Testing of Experimental Compounds in a Relapse Model of Tuberculosis Using Granulocyte-Macrophage Colony-Stimulating Factor Gene-Disrupted Mice

Lisa K Woolhiser 1, Donald R Hoff 1, Karen S Marietta 1, Ian M Orme 1, Anne J Lenaerts 1,*
PMCID: PMC2612139  PMID: 18852269

Abstract

This study describes an in vivo model for evaluating the sterilizing activity of compounds against persisting Mycobacterium tuberculosis. The initial treatment with isoniazid and rifampin in granulocyte-macrophage colony-stimulating factor gene-disrupted mice reduced the number of bacteria more than 99% within 3 weeks. A subsequent treatment with individual drugs was performed to assess their activity on the 1% of remaining bacilli and disease relapse.
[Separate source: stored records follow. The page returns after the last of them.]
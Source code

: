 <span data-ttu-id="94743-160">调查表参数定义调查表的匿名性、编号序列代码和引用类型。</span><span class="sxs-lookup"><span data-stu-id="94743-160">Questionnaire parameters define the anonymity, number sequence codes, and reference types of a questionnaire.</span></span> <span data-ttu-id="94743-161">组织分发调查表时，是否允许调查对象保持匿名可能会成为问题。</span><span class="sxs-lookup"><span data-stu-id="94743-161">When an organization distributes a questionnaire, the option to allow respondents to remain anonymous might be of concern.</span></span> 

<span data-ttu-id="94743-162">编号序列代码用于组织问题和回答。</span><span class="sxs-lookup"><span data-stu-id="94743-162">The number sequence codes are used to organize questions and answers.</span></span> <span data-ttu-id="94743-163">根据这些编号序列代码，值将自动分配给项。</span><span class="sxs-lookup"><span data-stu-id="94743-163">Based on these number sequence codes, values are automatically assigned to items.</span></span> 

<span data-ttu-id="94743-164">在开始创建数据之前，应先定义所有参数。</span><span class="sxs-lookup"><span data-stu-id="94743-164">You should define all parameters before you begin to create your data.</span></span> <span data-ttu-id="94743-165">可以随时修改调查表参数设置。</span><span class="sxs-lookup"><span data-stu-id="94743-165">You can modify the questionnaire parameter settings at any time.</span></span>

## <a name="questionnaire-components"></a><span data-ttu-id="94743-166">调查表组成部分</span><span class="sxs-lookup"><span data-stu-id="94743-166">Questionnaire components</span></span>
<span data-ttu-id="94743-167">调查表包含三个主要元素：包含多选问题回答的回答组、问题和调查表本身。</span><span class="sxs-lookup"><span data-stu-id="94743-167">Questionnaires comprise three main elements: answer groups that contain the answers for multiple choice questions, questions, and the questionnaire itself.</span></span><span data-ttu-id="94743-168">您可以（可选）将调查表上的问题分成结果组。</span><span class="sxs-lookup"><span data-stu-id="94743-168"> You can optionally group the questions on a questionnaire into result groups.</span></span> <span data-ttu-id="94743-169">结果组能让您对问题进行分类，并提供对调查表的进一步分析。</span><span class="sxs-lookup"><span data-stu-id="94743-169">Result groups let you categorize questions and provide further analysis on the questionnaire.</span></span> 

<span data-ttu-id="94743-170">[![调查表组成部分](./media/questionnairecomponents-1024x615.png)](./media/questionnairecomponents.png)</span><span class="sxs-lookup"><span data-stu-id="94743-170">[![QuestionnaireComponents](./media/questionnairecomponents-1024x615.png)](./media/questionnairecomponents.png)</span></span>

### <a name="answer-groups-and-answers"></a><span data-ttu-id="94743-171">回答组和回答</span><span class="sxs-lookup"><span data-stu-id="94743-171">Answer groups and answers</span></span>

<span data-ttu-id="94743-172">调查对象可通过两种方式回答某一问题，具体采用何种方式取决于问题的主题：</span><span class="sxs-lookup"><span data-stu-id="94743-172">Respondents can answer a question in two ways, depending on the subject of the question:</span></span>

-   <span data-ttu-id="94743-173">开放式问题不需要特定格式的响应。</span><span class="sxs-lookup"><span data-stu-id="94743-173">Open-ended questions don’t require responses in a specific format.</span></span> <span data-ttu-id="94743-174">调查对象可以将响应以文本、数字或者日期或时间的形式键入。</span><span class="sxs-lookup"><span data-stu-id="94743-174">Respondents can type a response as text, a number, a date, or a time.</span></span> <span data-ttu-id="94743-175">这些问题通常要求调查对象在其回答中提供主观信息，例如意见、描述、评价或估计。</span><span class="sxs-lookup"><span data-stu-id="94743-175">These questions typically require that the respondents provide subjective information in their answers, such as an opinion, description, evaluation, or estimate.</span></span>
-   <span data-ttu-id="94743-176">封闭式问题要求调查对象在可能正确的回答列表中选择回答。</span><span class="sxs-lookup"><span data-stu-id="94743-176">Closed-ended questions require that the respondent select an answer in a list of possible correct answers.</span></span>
One of the challenges to develop new antituberculosis (anti-TB) drugs is the ability of bacilli to persist for long periods of time in the host. The bacilli's slow replication rate, phenotypic drug tolerance (1, 9, 15, 28), and ability to enter into a less metabolically active state due to their environment (26) are thought to be some of the reasons that drug treatment currently takes 6 to 9 months to complete. The killing kinetics of drugs against Mycobacterium tuberculosis bacilli are biphasic in both in vitro and in vivo studies. The initial killing of the bacilli is rapid, resulting in vitro in the death of the majority of organisms (90 to 99%), while the remaining populations of bacteria are far less responsive to the drug effect. In mice, 99% of the bacteria in the lung are killed within 2 to 3 weeks of drug treatment, while it requires at least 3 more months of treatment to clear the remaining 1% of bacteria (7, 12, 20, 25). This phenomenon of a decrease in the bactericidal activities of drugs has been observed for a variety of species of bacteria and for many drug classes tested (1, 24, 28), and for the purpose of this paper, we will define it here as drug tolerance. The mechanisms of phenotypic tolerance in TB are currently unknown (3, 25). Because current anti-TB drugs target mainly the actively replicating bacterial population, there is a great need to develop drugs with activity against these drug-tolerant, persisting bacilli.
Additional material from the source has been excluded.